É importante não se deixar levar pelo efeito manada, não engolir as coisas sem tentar usar a razão. No ano que vem vai ser vital para a gente usar nosso discernimento. Vai ser um ano muito importante para nós como brasileiros, por meio das eleições, para que a gente escolha os heróis certos, as heroínas certas ou que pelo menos beneficiem o maior número de pessoas de uma forma mais justa possível.

P: Na prática, quais circunstâncias ajudam a criar um herói ou vilão? A morte dessa pessoa, o sofrimento, a exposição midiática, as conquistas, contribuem ou mesmo constroem um herói ou vilão?
MM: É tão relativo essa questão de herói, porque às vezes o herói está no cotidiano, fazendo seu trabalho caladinho. Vamos pensar uma merendeira de uma escola, que faz aquilo com amor, aquela comida gostosa, e aquela criançada vai comer. Aquilo vai fazer toda a diferença. Talvez ela nem chegue a ser louvada como heroína, mas ela está cumprindo o papel social que ela escolheu. E às vezes tem esses heróis que são maiores. O melhor herói é aquele que, chamando atenção ou não, consegue causar um bem para o maior número de pessoas.

P: Podemos dizer que todos passam pela jornada do herói? A história pessoal de cada um interfere nesse processo?
MM: Com certeza. Às vezes de forma mais ou menos consciente. A história pessoal de cada um é esse processo, a narrativa é o processo. E do ponto de vista psicológico, a forma como a pessoa conta a narrativa vai fazer toda a diferença. Tanto para ela mesma quanto para os outros.
Imagine uma pessoa que conseguiu construir sua casa, tem o seu pão na mesa, faz o seu ritual de agradecer o que conseguiu e passa essa imagem digna para os filhos. Passa os valores bons.
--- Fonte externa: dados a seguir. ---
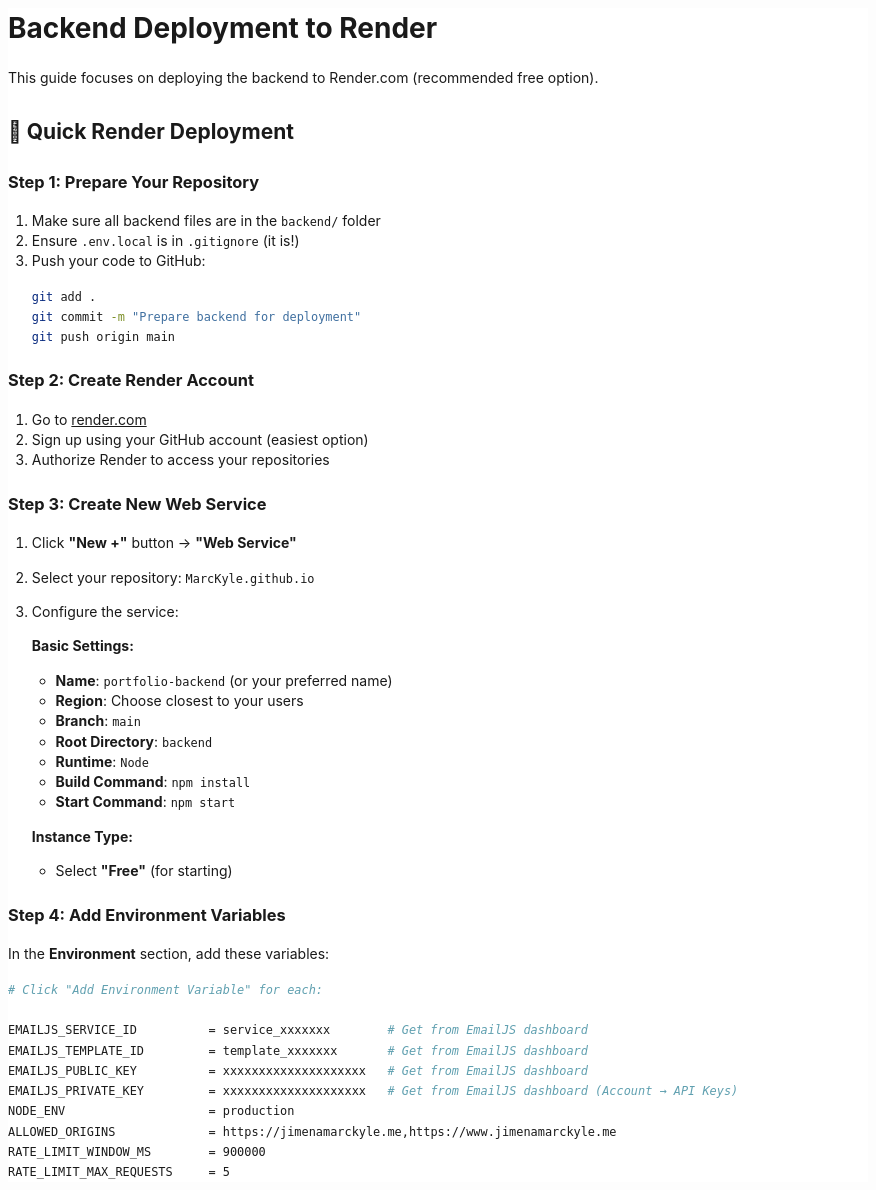 # Backend Deployment to Render

This guide focuses on deploying the backend to Render.com (recommended free option).

## 🚀 Quick Render Deployment

### Step 1: Prepare Your Repository

1. Make sure all backend files are in the `backend/` folder
2. Ensure `.env.local` is in `.gitignore` (it is!)
3. Push your code to GitHub:
   ```bash
   git add .
   git commit -m "Prepare backend for deployment"
   git push origin main
   ```

### Step 2: Create Render Account

1. Go to [render.com](https://render.com)
2. Sign up using your GitHub account (easiest option)
3. Authorize Render to access your repositories

### Step 3: Create New Web Service

1. Click **"New +"** button → **"Web Service"**
2. Select your repository: `MarcKyle.github.io`
3. Configure the service:

   **Basic Settings:**
   - **Name**: `portfolio-backend` (or your preferred name)
   - **Region**: Choose closest to your users
   - **Branch**: `main`
   - **Root Directory**: `backend`
   - **Runtime**: `Node`
   - **Build Command**: `npm install`
   - **Start Command**: `npm start`

   **Instance Type:**
   - Select **"Free"** (for starting)

### Step 4: Add Environment Variables

In the **Environment** section, add these variables:

```bash
# Click "Add Environment Variable" for each:

EMAILJS_SERVICE_ID          = service_xxxxxxx        # Get from EmailJS dashboard
EMAILJS_TEMPLATE_ID         = template_xxxxxxx       # Get from EmailJS dashboard
EMAILJS_PUBLIC_KEY          = xxxxxxxxxxxxxxxxxxxx   # Get from EmailJS dashboard
EMAILJS_PRIVATE_KEY         = xxxxxxxxxxxxxxxxxxxx   # Get from EmailJS dashboard (Account → API Keys)
NODE_ENV                    = production
ALLOWED_ORIGINS             = https://jimenamarckyle.me,https://www.jimenamarckyle.me
RATE_LIMIT_WINDOW_MS        = 900000
RATE_LIMIT_MAX_REQUESTS     = 5
```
Por fim, vai criar uma narrativa de dignidade.
Uma outra pessoa pode olhar essa mesma casa simples de alvenaria e se imaginar morando em um barraco, e se sentir muito mal por conta daquilo. E fica tecendo uma narrativa de que não deu certo, de que é infeliz. Passar isso para os filhos tem uma carga importante.
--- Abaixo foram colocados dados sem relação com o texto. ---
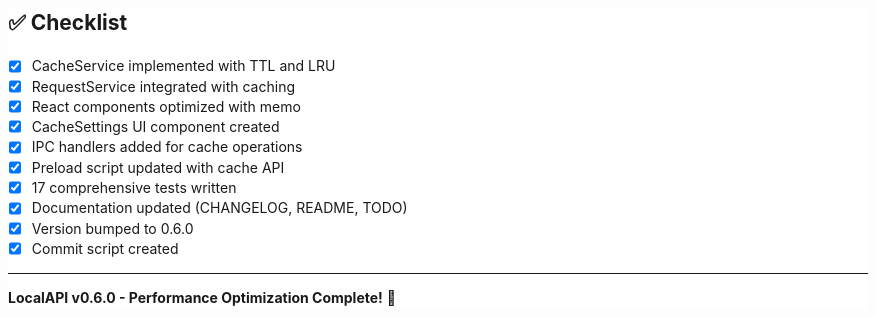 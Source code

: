 
## ✅ Checklist

- [x] CacheService implemented with TTL and LRU
- [x] RequestService integrated with caching
- [x] React components optimized with memo
- [x] CacheSettings UI component created
- [x] IPC handlers added for cache operations
- [x] Preload script updated with cache API
- [x] 17 comprehensive tests written
- [x] Documentation updated (CHANGELOG, README, TODO)
- [x] Version bumped to 0.6.0
- [x] Commit script created

---

**LocalAPI v0.6.0 - Performance Optimization Complete!** 🎉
Se os mitos são narrativas sagradas, a forma com que a gente conta essas narrativas faz toda a diferença. Não é tudo que vai dar certo na nossa vida, a partir das expectativas que a gente tem.
Quando a gente vai escolher um personagem para nossa matéria, temos em nossas mãos essa decisão. Podemos construir de uma forma rica, com muitas vozes, ou podemos alimentar esse arquétipo da vítima. Assim, a pessoa que ler vai continuar achando que é uma vítima. Não sei se isso é bom. Talvez seja melhor a gente alimentar o indivíduo no sentido de que ele pode transformar a sua realidade a partir das histórias que ele narra.

P: Então, de uma forma ou de outra, todos somos heróis?
MM: Sim. E todos somos vilões ao mesmo tempo. Temos luz e sombras dentro de nós. Vamos acabar pisando no formigueiro e matando algumas formiguinhas querendo ou não. Às vezes sem nem perceber, acontece.